_Action item_
Line by line, write out the material exactly.

_Task data_

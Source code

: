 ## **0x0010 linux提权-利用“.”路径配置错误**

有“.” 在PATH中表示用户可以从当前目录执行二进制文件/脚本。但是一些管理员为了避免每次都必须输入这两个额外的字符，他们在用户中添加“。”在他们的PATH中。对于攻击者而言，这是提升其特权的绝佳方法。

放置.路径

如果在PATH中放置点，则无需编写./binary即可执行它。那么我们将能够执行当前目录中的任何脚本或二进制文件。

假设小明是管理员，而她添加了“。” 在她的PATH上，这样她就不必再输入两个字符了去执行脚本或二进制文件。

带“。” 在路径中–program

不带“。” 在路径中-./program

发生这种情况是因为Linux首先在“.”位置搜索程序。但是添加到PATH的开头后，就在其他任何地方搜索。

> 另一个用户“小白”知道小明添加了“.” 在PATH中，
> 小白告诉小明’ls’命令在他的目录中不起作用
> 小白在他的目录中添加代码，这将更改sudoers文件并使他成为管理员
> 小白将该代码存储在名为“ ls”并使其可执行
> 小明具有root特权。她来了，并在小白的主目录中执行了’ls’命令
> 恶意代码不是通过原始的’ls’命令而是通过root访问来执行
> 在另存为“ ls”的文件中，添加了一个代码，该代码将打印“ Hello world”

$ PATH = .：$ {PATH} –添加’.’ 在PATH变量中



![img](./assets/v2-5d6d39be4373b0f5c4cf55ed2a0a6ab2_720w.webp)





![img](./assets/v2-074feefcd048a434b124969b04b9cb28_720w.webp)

_Solution_
Source code

: ## **0x0010 linux提权-利用“.”路径配置错误**

有“.” 在PATH中表示用户可以从当前目录执行二进制文件/脚本。但是一些管理员为了避免每次都必须输入这两个额外的字符，他们在用户中添加“。”在他们的PATH中。对于攻击者而言，这是提升其特权的绝佳方法。

放置.路径

如果在PATH中放置点，则无需编写./binary即可执行它。那么我们将能够执行当前目录中的任何脚本或二进制文件。

假设小明是管理员，而她添加了“。” 在她的PATH上，这样她就不必再输入两个字符了去执行脚本或二进制文件。

带“。” 在路径中–program

不带“。” 在路径中-./program

发生这种情况是因为Linux首先在“.”位置搜索程序。但是添加到PATH的开头后，就在其他任何地方搜索。

> 另一个用户“小白”知道小明添加了“.” 在PATH中，
> 小白告诉小明’ls’命令在他的目录中不起作用
> 小白在他的目录中添加代码，这将更改sudoers文件并使他成为管理员
> 小白将该代码存储在名为“ ls”并使其可执行
> 小明具有root特权。她来了，并在小白的主目录中执行了’ls’命令
> 恶意代码不是通过原始的’ls’命令而是通过root访问来执行
> 在另存为“ ls”的文件中，添加了一个代码，该代码将打印“ Hello world”

$ PATH = .：$ {PATH} –添加’.’ 在PATH变量中



![img](./assets/v2-5d6d39be4373b0f5c4cf55ed2a0a6ab2_720w.webp)





![img](./assets/v2-074feefcd048a434b124969b04b9cb28_720w.webp)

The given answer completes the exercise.